Of the 70,000 acres recently acquired, 1,099 will be used for small economic activity such as energy projects and cultural tourism and 490 acres include cemeteries and historic sties.

Mallott said natural resources and timber is just one leg of Sealaska’s platform, the other two being government services, and seafood and organic foods. He said Sealaska officials have spent the last 18 months looking at every aspect of the seafood industry, from processing to large fishing fleets.

Mallott said Sealaska will be picky in where it invests; any companies purchased must show a positive cash flow and Sealaska wants to see a 15 percent return in order to limit financial risks.

He also said Sealaska is interested in building partnerships for cultural tourism opportunities, praising what Huna Totem has accomplished with Icy Straights Point and the Central Council of Tlingit and Haida Indian Tribes of Alaska’s plan to turn the Thane Ore House into a cultural immersion park.

 

Eye on Southeast

Mallott said the company and its board are also keeping an eye on statewide developments.

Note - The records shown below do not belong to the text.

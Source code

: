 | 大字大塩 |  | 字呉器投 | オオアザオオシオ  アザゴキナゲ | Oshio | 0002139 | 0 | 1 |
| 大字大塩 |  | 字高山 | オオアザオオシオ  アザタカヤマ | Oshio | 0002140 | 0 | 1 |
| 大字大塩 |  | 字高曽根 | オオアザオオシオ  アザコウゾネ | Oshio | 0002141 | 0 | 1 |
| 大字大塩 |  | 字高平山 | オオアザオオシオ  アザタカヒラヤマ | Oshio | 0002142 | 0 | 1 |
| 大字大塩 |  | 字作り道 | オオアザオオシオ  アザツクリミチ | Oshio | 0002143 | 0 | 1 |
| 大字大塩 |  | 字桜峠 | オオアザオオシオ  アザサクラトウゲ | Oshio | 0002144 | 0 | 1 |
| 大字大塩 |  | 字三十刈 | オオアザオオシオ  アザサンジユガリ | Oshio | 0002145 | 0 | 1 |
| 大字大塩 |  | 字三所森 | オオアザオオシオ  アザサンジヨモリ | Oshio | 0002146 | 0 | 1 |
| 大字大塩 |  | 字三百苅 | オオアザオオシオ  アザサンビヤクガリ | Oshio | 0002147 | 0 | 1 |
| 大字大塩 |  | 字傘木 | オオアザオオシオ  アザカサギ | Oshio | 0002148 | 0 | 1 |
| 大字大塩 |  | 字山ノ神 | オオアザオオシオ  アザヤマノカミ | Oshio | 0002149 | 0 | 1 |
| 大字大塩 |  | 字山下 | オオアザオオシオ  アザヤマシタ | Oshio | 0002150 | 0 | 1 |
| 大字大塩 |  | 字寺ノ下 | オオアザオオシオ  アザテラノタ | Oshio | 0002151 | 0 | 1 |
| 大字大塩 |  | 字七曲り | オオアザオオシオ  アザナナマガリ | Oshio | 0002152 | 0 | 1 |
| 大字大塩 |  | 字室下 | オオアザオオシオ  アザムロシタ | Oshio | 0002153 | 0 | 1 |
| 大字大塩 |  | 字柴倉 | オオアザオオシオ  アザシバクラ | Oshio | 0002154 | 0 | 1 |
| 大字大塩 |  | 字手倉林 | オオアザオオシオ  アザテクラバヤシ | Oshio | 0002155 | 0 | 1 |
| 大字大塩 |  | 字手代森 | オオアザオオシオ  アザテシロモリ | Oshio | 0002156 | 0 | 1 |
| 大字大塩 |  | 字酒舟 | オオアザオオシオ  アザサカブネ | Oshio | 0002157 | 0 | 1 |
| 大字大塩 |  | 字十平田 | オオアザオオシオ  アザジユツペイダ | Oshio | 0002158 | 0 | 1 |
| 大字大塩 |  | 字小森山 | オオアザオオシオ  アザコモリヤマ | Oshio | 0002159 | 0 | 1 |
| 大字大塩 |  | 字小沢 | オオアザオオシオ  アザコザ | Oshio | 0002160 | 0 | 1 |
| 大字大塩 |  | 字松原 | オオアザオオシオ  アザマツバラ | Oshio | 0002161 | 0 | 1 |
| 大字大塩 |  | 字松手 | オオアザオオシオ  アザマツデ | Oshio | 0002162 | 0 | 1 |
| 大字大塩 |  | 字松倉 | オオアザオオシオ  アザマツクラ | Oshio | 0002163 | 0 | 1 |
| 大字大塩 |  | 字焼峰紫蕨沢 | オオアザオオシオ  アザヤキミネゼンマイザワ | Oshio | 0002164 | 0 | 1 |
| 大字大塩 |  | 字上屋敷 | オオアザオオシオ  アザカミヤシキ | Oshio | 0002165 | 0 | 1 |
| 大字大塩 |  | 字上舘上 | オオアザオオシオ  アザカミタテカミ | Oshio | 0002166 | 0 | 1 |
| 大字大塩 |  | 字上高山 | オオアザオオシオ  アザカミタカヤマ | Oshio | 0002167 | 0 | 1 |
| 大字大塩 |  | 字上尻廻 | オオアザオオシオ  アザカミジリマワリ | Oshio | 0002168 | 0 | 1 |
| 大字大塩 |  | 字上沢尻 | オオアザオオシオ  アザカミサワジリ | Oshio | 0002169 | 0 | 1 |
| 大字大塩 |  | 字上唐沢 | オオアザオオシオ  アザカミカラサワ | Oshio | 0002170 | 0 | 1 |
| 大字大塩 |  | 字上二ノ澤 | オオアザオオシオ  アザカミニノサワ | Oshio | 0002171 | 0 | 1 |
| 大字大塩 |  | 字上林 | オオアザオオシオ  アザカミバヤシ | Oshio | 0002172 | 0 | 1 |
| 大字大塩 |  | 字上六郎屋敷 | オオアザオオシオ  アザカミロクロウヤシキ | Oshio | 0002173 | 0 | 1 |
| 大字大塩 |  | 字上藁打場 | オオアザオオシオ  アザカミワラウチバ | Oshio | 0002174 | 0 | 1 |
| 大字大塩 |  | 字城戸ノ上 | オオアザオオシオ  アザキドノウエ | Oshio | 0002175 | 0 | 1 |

Even though Sealaska doesn’t necessarily rely on state funds, it won’t be insulated “any more than any other business” from the recession the state now finds itself in, he said.

In particular Mallott shared concern for the Alaska Marine Highway and how budget cuts will impact shareholders in rural communities. The 2016 ferry schedule has the fewest number of vessels in operation in decades, resulting in less frequent travel to rural villages.

“It’s made us want to understand the risk communities take … and be part of the policy conversation,” he said. “ … And we’re very concerned about AMHS.”